The present invention relates to refrigeration apparatus, and in particular to refrigeratable compartments by convection/recirculating refrigerated air flow and especially to a chest of insulated drawers refrigerated by convection/circulated chilled air flow. The invention also relates to a refrigeration process utilizing such apparatus.
The present inventive convection refrigeration process and apparatus provides for a vast improvement over existing refrigeration processes and devices which employ a refrigeration unit releasing unrestricted cold air flow to common areas of a refrigerated compartment, and/or to areas of a device which do not require refrigeration.
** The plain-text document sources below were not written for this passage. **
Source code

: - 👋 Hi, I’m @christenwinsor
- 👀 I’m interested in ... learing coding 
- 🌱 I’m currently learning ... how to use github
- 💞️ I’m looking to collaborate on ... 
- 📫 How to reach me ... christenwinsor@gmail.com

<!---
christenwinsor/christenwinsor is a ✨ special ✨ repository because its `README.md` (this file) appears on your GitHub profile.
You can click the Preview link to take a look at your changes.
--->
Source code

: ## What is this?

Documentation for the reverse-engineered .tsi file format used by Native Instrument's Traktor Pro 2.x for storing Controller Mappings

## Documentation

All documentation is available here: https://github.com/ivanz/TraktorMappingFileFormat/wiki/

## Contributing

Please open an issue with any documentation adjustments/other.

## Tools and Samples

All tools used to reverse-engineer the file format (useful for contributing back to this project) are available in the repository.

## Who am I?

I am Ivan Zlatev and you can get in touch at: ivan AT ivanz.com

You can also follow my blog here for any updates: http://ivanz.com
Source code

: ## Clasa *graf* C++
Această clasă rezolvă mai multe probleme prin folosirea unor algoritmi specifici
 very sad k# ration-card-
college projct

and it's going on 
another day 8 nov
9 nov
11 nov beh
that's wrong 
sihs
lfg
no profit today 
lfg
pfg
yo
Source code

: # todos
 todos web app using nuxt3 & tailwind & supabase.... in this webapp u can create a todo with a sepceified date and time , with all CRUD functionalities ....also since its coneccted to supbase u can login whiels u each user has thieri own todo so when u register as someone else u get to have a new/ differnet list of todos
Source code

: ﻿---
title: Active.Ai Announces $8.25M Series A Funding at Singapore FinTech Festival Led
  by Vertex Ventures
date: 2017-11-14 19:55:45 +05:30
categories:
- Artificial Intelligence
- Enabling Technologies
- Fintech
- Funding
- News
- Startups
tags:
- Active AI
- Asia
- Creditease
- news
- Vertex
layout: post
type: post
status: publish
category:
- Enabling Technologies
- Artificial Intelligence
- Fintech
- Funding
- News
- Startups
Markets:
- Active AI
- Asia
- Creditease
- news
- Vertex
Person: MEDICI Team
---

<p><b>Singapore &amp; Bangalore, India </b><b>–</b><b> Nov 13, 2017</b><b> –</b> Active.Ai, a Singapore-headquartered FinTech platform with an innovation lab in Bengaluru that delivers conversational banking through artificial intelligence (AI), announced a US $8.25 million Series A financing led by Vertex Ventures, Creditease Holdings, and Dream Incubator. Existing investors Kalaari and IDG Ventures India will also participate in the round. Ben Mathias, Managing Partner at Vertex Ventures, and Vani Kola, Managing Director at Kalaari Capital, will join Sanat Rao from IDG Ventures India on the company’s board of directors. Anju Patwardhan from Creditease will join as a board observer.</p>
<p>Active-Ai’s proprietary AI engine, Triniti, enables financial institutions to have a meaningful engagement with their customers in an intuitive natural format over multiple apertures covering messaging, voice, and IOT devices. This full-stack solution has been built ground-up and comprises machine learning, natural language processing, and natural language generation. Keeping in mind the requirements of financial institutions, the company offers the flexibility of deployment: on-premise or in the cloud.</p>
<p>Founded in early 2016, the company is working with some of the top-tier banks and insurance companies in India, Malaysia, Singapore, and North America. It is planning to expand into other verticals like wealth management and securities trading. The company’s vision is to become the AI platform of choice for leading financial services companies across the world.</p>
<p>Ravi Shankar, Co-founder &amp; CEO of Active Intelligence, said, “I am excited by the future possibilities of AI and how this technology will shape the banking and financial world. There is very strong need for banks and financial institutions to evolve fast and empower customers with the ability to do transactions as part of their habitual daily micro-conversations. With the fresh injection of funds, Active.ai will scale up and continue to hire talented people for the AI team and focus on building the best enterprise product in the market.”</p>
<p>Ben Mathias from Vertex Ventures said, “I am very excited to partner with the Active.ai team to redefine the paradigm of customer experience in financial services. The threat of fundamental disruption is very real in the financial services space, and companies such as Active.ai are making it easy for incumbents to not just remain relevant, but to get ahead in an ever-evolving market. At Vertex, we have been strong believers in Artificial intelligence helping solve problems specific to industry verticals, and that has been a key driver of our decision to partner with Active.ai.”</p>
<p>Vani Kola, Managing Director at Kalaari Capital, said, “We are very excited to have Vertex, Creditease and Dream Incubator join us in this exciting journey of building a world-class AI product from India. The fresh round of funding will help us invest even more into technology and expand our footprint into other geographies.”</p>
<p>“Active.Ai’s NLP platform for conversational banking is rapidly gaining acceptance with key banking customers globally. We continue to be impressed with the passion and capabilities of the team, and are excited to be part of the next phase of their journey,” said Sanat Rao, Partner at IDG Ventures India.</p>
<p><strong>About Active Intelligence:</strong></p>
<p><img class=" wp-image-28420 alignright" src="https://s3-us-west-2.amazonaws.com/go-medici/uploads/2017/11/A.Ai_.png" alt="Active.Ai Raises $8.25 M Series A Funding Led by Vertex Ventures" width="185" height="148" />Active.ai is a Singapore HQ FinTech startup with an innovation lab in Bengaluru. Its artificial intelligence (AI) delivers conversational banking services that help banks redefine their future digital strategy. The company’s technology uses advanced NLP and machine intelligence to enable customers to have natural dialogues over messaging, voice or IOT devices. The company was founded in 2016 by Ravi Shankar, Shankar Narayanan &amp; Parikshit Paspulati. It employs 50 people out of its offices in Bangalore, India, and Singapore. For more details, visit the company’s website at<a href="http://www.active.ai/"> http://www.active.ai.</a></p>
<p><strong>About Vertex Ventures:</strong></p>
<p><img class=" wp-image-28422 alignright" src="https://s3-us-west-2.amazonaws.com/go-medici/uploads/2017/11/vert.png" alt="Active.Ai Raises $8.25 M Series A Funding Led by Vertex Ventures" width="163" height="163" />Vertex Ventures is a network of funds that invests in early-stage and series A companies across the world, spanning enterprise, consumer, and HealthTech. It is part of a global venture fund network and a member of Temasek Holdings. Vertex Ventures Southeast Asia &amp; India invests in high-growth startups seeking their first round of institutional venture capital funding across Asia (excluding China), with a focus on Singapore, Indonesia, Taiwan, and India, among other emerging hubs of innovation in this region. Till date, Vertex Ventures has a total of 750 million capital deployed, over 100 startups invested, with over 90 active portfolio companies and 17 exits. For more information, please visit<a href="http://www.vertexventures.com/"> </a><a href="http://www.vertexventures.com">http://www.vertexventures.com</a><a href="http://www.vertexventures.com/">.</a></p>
For example, in many of the common household refrigerators using a single large food storage compartment having nominally segmented areas, for example, by sliding shelves etc., various areas are exposed to room temperature air when the refrigerator door is opened, thus immediately decreasing the temperature of such areas. The temperature of compartments which are only nominally segmented from common areas by sliding plastic or glass shelves and the like, and are typically not air tight, is also lowered by exposure to room temperature air. Such conventional refrigerators are thus very inefficient as large amounts of energy are expended to attain the desired cooling temperature upon shutting a main door common to all refrigerated areas. Maintenance of different temperatures in different refrigerated compartments is also typically not possible.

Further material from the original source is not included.